Atholl McKinnon
- Atholl McKinnon in 1965

Personal information
- Full name: Atholl Henry McKinnon
- Born: 20 August 1932 Port Elizabeth, Cape Province
- Died: 2 December 1983 (aged 51) Durban, Natal
- Batting: Right-handed
- Bowling: Slow left-arm orthodox

International information
- National side: South Africa;

Career statistics
| Competition | Tests | First-class |
| Matches | 8 | 111 |
| Runs scored | 107 | 1687 |
| Batting average | 17.83 | 14.92 |
| 100s/50s | 0/0 | 0/4 |
| Top score | 27 | 62 |
| Balls bowled | 2546 | 25805 |
| Wickets | 26 | 470 |
| Bowling average | 35.57 | 21.14 |
| 5 wickets in innings | 0 | 38 |
| 10 wickets in match | 0 | 9 |
| Best bowling | 4/128 | 7/37 |
| Catches/stumpings | 1/- | 32/- |
- Source: Cricinfo

= Atholl McKinnon =

South African cricketer (1932–1983)

Atholl Henry McKinnon (20 August 1932 – 2 December 1983) was a South African cricketer who played in eight Tests from 1960 to 1966.

McKinnon was born in Port Elizabeth, Cape Province, and attended Grey High School, a school famous for its sporting achievements.

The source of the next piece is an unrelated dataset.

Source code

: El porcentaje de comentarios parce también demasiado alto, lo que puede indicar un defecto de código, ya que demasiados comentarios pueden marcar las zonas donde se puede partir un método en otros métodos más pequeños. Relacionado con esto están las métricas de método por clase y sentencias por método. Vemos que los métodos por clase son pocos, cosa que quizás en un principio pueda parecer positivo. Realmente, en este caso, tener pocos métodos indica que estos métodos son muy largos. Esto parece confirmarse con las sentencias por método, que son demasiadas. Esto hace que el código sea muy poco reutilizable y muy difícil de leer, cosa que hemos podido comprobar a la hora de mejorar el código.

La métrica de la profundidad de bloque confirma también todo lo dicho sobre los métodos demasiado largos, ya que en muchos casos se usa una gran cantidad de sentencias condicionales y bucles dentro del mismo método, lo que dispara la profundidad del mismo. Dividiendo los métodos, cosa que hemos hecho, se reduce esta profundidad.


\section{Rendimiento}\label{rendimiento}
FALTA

A left-arm spinner and right-handed batsman, he toured England with the South African teams in 1960 and 1965, the only player to go on both tours. He represented Eastern Province in the Currie Cup from 1952–53 to 1962–63, and Transvaal from 1963–64 to 1968–69.

He later became a coach. He died of a heart attack in 1983 in Durban, Natal, while managing the unofficial West Indian team in South Africa.